Waylon Jennings: The Eternal Outlaw

However, after butting heads with the Country Music Association because they asked him to shorten his performance on their televised awards show, he declined the invitation to attend the formal ceremony. He later told reporters that the honor meant “absolutely nothing, if you want to know the truth about it.” However, Jennings was present six days later when his likeness was enshrined on the walls of The Palm steakhouse just one block away.

“He had a don’t-give-a-shit attitude, like ‘If they’re going to like me, they’re going to like me. And if they’re not, they’re not.’ A lot of people have said that about him and I feel that way for myself,” says Sweeney. “I’m going to do what I’m going to do, so I can go to bed with my musical integrity at night.”

The tribute albums are produced by industry veteran Witt Stewart, a Lubbock native and lifelong fan of Jennings’ music. Stewart approached Colter with the idea to honor Jennings’ songwriting. She talked it over with Shooter Jennings, her only child with Waylon, and they wondered if the project was even necessary. After all, two tributes had come out in 2003. An RCA project featured tracks by Colter, Stargunn (Shooter’s band at the time) and Waylon himself, along with prominent country and rock stars. Meanwhile, an indie release on the Dualtone label offered many overlapping songs recorded by the likes of Guy Clark, Robert Earl Keen and Allison Moorer.

However, Stewart correctly pointed out that a new crop of country artists had emerged since 2003. So, after a long deliberation, Colter and Jennings agreed to move forward.

“I’m very passionate about my dad’s music but I’m always pretty skeptical of other people doing it,” the younger Jennings says. “It’s never going to be the same as him, but that’s why I think we got some really good music when these people did it their way.”

Shooter chose to record “Belle Of The Ball,” a Waylon original that serves as a metaphor for the music business.

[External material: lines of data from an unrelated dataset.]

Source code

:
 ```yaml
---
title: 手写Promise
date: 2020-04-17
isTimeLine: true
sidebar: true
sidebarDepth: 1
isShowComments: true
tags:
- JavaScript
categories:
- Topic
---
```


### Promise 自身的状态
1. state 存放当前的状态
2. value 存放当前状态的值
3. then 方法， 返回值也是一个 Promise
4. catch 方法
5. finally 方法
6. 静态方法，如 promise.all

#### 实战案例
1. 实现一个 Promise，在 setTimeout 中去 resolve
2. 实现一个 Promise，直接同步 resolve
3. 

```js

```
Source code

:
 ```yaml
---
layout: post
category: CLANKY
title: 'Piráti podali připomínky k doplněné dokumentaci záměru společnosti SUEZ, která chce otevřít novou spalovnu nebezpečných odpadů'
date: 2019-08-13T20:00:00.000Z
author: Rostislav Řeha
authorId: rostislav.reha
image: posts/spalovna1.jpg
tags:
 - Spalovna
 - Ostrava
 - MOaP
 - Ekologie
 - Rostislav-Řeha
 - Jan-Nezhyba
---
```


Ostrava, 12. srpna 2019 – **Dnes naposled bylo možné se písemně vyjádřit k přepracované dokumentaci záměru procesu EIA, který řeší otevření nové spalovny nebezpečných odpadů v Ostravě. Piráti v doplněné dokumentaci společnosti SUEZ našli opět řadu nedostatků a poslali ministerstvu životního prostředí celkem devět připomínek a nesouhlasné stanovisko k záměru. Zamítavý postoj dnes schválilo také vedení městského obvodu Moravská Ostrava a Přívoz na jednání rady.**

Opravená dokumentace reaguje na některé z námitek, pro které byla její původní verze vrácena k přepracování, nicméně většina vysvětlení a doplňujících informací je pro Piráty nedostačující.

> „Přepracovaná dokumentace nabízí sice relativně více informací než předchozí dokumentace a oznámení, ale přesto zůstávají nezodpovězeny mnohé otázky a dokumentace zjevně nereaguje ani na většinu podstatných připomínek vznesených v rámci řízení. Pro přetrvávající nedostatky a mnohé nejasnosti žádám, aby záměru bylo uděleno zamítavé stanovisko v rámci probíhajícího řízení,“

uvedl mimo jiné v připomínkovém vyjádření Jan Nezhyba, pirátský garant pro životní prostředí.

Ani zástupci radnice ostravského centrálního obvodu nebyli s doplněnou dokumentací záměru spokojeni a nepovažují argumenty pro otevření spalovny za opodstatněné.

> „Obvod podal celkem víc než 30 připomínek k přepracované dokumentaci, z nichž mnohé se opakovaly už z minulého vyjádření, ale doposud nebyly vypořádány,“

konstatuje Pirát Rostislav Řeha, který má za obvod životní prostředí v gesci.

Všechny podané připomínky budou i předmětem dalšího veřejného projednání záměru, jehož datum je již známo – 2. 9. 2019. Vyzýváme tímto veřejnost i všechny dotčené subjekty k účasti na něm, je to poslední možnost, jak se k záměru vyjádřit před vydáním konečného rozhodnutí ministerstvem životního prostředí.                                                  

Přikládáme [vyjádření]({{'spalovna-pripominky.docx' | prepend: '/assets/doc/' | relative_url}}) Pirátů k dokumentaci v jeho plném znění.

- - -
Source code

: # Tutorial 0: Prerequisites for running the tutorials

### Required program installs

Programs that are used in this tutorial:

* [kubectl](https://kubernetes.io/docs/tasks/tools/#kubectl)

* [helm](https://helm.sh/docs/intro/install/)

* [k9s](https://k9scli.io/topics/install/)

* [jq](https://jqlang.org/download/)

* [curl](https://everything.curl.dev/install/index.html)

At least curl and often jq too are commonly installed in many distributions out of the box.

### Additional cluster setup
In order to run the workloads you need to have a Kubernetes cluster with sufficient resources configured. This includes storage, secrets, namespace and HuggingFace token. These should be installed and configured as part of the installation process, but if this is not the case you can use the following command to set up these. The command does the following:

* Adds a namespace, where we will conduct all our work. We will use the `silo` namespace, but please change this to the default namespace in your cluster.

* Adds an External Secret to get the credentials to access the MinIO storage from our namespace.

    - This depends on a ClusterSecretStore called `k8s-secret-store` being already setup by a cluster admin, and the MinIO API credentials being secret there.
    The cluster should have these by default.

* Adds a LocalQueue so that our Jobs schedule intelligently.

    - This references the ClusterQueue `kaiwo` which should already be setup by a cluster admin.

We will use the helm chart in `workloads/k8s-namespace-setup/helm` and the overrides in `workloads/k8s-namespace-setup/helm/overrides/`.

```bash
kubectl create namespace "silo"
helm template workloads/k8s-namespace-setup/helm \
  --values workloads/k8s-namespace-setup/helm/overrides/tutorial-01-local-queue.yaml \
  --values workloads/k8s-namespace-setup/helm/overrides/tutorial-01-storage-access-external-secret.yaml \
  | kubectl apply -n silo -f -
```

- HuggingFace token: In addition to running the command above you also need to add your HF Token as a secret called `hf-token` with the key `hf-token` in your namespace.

The song’s narrator is a rugged drifter that captures the heart of a beautiful woman – one who is pursued by an indistinguishable cast of characters. Shooter likens that storyline to contemporary country radio, where many of the top artists seem to look and sound alike. “You could interchange their names and not know the difference,” he says.

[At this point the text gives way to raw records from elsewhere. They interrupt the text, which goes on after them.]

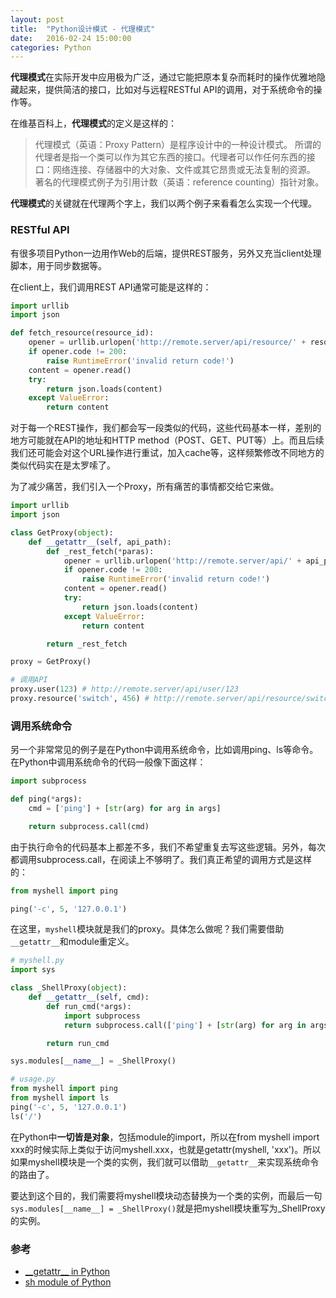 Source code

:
 ```yaml
---
layout: post
title:  "Python设计模式 - 代理模式"
date:   2016-02-24 15:00:00
categories: Python
---
```

**代理模式**在实际开发中应用极为广泛，通过它能把原本复杂而耗时的操作优雅地隐藏起来，提供简洁的接口，比如对与远程RESTful API的调用，对于系统命令的操作等。

在维基百科上，**代理模式**的定义是这样的：

>代理模式（英语：Proxy Pattern）是程序设计中的一种设计模式。
>所谓的代理者是指一个类可以作为其它东西的接口。代理者可以作任何东西的接口：网络连接、存储器中的大对象、文件或其它昂贵或无法复制的资源。
>著名的代理模式例子为引用计数（英语：reference counting）指针对象。

**代理模式**的关键就在代理两个字上，我们以两个例子来看看怎么实现一个代理。

### RESTful API

有很多项目Python一边用作Web的后端，提供REST服务，另外又充当client处理脚本，用于同步数据等。

在client上，我们调用REST API通常可能是这样的：

```python
import urllib
import json

def fetch_resource(resource_id):
    opener = urllib.urlopen('http://remote.server/api/resource/' + resource_id)
    if opener.code != 200:
        raise RuntimeError('invalid return code!')
    content = opener.read()
    try:
        return json.loads(content)
    except ValueError:
        return content
```

对于每一个REST操作，我们都会写一段类似的代码，这些代码基本一样，差别的地方可能就在API的地址和HTTP method（POST、GET、PUT等）上。而且后续我们还可能会对这个URL操作进行重试，加入cache等，这样频繁修改不同地方的类似代码实在是太罗嗦了。

为了减少痛苦，我们引入一个Proxy，所有痛苦的事情都交给它来做。

```python
import urllib
import json

class GetProxy(object):
    def __getattr__(self, api_path):
        def _rest_fetch(*paras):
            opener = urllib.urlopen('http://remote.server/api/' + api_path + '/' + '/'.join(resource_id))
            if opener.code != 200:
                raise RuntimeError('invalid return code!')
            content = opener.read()
            try:
                return json.loads(content)
            except ValueError:
                return content

        return _rest_fetch

proxy = GetProxy()

# 调用API
proxy.user(123) # http://remote.server/api/user/123
proxy.resource('switch', 456) # http://remote.server/api/resource/switch/456
```

### 调用系统命令

另一个非常常见的例子是在Python中调用系统命令，比如调用ping、ls等命令。在Python中调用系统命令的代码一般像下面这样：

```python
import subprocess

def ping(*args):
    cmd = ['ping'] + [str(arg) for arg in args]

    return subprocess.call(cmd)
```

由于执行命令的代码基本上都差不多，我们不希望重复去写这些逻辑。另外，每次都调用subprocess.call，在阅读上不够明了。我们真正希望的调用方式是这样的：

```python
from myshell import ping

ping('-c', 5, '127.0.0.1')
```

在这里，`myshell`模块就是我们的proxy。具体怎么做呢？我们需要借助`__getattr__`和module重定义。

```python
# myshell.py
import sys

class _ShellProxy(object):
    def __getattr__(self, cmd):
        def run_cmd(*args):
            import subprocess
            return subprocess.call(['ping'] + [str(arg) for arg in args])

        return run_cmd

sys.modules[__name__] = _ShellProxy()

# usage.py
from myshell import ping
from myshell import ls
ping('-c', 5, '127.0.0.1')
ls('/')
```

在Python中**一切皆是对象**，包括module的import，所以在from myshell import xxx的时候实际上类似于访问myshell.xxx，也就是getattr(myshell, 'xxx')。所以如果myshell模块是一个类的实例，我们就可以借助`__getattr__`来实现系统命令的路由了。

要达到这个目的，我们需要将myshell模块动态替换为一个类的实例，而最后一句`sys.modules[__name__] = _ShellProxy()`就是把myshell模块重写为_ShellProxy的实例。


### 参考

* [\_\_getattr\_\_ in Python](https://docs.python.org/2/reference/datamodel.html#object.__getattr__)
* [sh module of Python](https://github.com/amoffat/sh)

With his snoring bulldog at his side, Shooter recorded a trembling version of the ballad in the Los Angeles home he shares with actress Drea De Matteo and their growing family.

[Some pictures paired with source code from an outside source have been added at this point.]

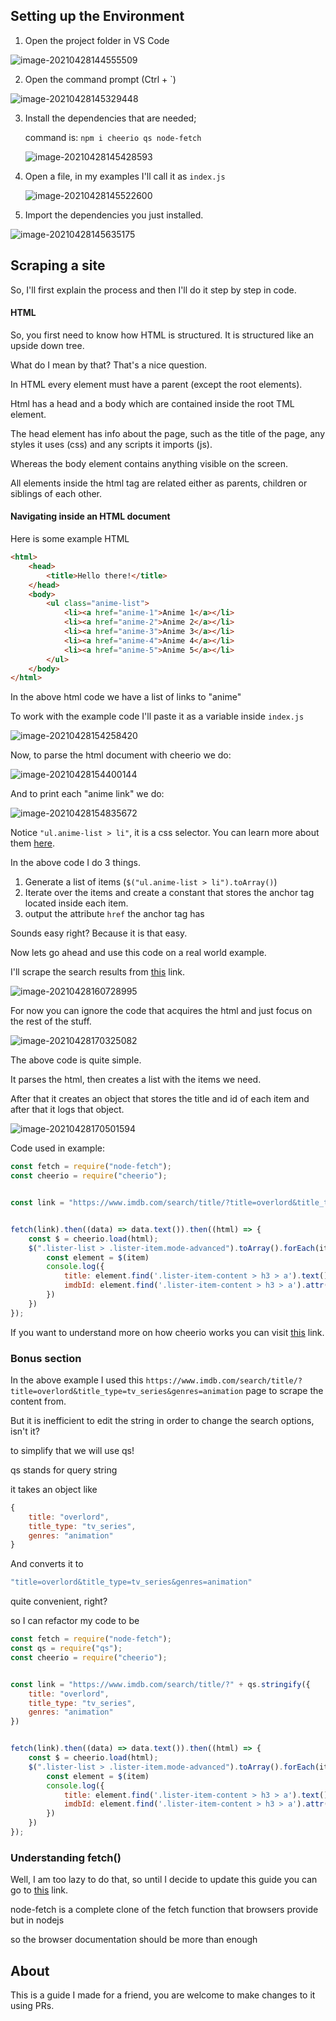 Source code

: ## Setting up the Environment

1. Open the project folder in VS Code

![image-20210428144555509](https://i.loli.net/2021/04/28/eJs5pk4wrImtFOb.png)

2. Open the command prompt (Ctrl + `)

![image-20210428145329448](https://i.loli.net/2021/04/28/ujC2bEF6WqgrTSN.png)

3. Install the dependencies that are needed;

   command is: ``npm i cheerio qs node-fetch``

   ![image-20210428145428593](https://i.loli.net/2021/04/28/K5DjPnzsFAQkMV9.png)

4. Open a file, in my examples I'll call it as ``index.js``

   ![image-20210428145522600](https://i.loli.net/2021/04/28/wVAa4LEdcNnJf5p.png)

5. Import the dependencies you just installed.

![image-20210428145635175](https://i.loli.net/2021/04/28/u8AxpGUHgS35fVB.png)



## Scraping a site

So, I'll first explain the process and then I'll do it step by step in code.



#### HTML

So, you first need to know how HTML is structured. It is structured like an upside down tree.

What do I mean by that? That's a nice question.



In HTML every element must have a parent (except the root elements).

Html has a head and a body which are contained inside the root TML element.

The head element has info about the page, such as the title of the page, any styles it uses (css) and any scripts it imports (js).



Whereas the body element contains anything visible on the screen.



All elements inside the html tag are related either as parents, children or siblings of each other.



#### Navigating inside an HTML document

Here is some example HTML

```html
<html>
    <head>
        <title>Hello there!</title>
    </head>
    <body>
        <ul class="anime-list">
            <li><a href="anime-1">Anime 1</a></li>
            <li><a href="anime-2">Anime 2</a></li>
            <li><a href="anime-3">Anime 3</a></li>
            <li><a href="anime-4">Anime 4</a></li>
            <li><a href="anime-5">Anime 5</a></li>
        </ul>
    </body>
</html>
```

In the above html code we have a list of links to "anime"

To work with the example code I'll paste it as a variable inside ``index.js``

![image-20210428154258420](https://i.loli.net/2021/04/28/4PJwxn1FBAVcQmZ.png)

Now, to parse the html document with cheerio we do:

![image-20210428154400144](https://i.loli.net/2021/04/28/Y1ShD8ILnBw3Q4i.png)

And to print each "anime link" we do:

![image-20210428154835672](https://i.loli.net/2021/04/28/BU9YMJWu7lC5z84.png)

Notice ``"ul.anime-list > li"``, it is a css selector. You can learn more about them [here](https://developer.mozilla.org/en-US/docs/Learn/CSS/Building_blocks/Selectors).

In the above code I do 3 things.

1. Generate a list of items (``$("ul.anime-list > li").toArray()``)
2. Iterate over the items and create a constant that stores the anchor tag located inside each item.
3. output the attribute ``href`` the anchor tag has



Sounds easy right? Because it is that easy.

Now lets go ahead and use this code on a real world example.



I'll scrape the search results from [this](https://www.imdb.com/search/title/?title=overlord&title_type=tv_series&genres=animation) link.

![image-20210428160728995](https://i.loli.net/2021/04/28/DrijpOSbNvX64U1.png)

For now you can ignore the code that acquires the html and just focus on the rest of the stuff.

![image-20210428170325082](https://i.loli.net/2021/04/28/HxOZhBmpKDkNwRv.png)

The above code is quite simple.

It parses the html, then creates a list with the items we need.

After that it creates an object that stores the title and id of each item and after that it logs that object.

![image-20210428170501594](https://i.loli.net/2021/04/28/HeMO6xujbqsgtRZ.png)

Code used in example:

```js
const fetch = require("node-fetch");
const cheerio = require("cheerio");


const link = "https://www.imdb.com/search/title/?title=overlord&title_type=tv_series&genres=animation"


fetch(link).then((data) => data.text()).then((html) => {
    const $ = cheerio.load(html);
    $(".lister-list > .lister-item.mode-advanced").toArray().forEach(item => {
        const element = $(item)
        console.log({
            title: element.find('.lister-item-content > h3 > a').text(),
            imdbId: element.find('.lister-item-content > h3 > a').attr('href').match(/\/title\/(tt\d+)\//)[1]
        })
    })
});

```

If you want to understand more on how cheerio works you can visit [this](https://cheerio.js.org/) link.



### Bonus section

In the above example I used this ``https://www.imdb.com/search/title/?title=overlord&title_type=tv_series&genres=animation`` page to scrape the content from.

But it is inefficient to edit the string in order to change the search options, isn't it?



to simplify that we will use qs!

qs stands for query string



it takes an object like

```js
{
    title: "overlord",
    title_type: "tv_series",
    genres: "animation"
}
```

And converts it to

```js
"title=overlord&title_type=tv_series&genres=animation"
```

quite convenient, right?



so I can refactor my code to be

```js
const fetch = require("node-fetch");
const qs = require("qs");
const cheerio = require("cheerio");


const link = "https://www.imdb.com/search/title/?" + qs.stringify({
    title: "overlord",
    title_type: "tv_series",
    genres: "animation"
})


fetch(link).then((data) => data.text()).then((html) => {
    const $ = cheerio.load(html);
    $(".lister-list > .lister-item.mode-advanced").toArray().forEach(item => {
        const element = $(item)
        console.log({
            title: element.find('.lister-item-content > h3 > a').text(),
            imdbId: element.find('.lister-item-content > h3 > a').attr('href').match(/\/title\/(tt\d+)\//)[1]
        })
    })
});

```





### Understanding fetch()

Well, I am too lazy to do that, so until I decide to update this guide you can go to [this](https://developer.mozilla.org/en-US/docs/Web/API/Fetch_API/Using_Fetch) link.





node-fetch is a complete clone of the fetch function that browsers provide but in nodejs

so the browser documentation should be more than enough



## About
This is a guide I made for a friend, you are welcome to make changes to it using PRs.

“My dad always said that was his favorite song he wrote and it was always one of my favorites,” says Shooter. “When he passed away, it was my choice to put the first line of that song on his gravestone because I felt like it was the way he described himself in a lyric – ‘A vagabond dreamer / A rhymer and singer of songs.’ That song was always so beautiful to me, melodically as well as lyrically.”

In the 1960s and early 1970s, Jennings composed only one of his singles, “Anita, You’re Dreaming,” a co-write with Don Bowman that peaked at No. 17. However, he relied on workhorses such as Harlan Howard, Red Lane and Mel Tillis with positive results. His highest chart position of this era was “Only Daddy That’ll Walk The Line,” produced by Atkins and written by country guitarist Jimmy Bryant. By the end of the decade, Jennings won a Grammy by recording Jimmy Webb’s “MacArthur Park” with a family quartet called the Kimberlys. His rendition of Chuck Berry’s lively “Brown Eyed Handsome Man” was a hit, too. But the Outlaw phase was yet to come.

Stewart remembers the battle for country artists to record the songs they wanted, rather than those simply presented to them by the label. “The artist was just looked at as no different than a guitar, as a property that they [the record company] owned. They dictated where artists recorded and they dictated which songs artists recorded. In those days, it was impossible to get an artist from RCA to sing on a Warner Bros. record. Contractually, they wouldn’t allow it. It’s difficult in these times but obviously you can make it happen. In those days, it was literally unheard of.”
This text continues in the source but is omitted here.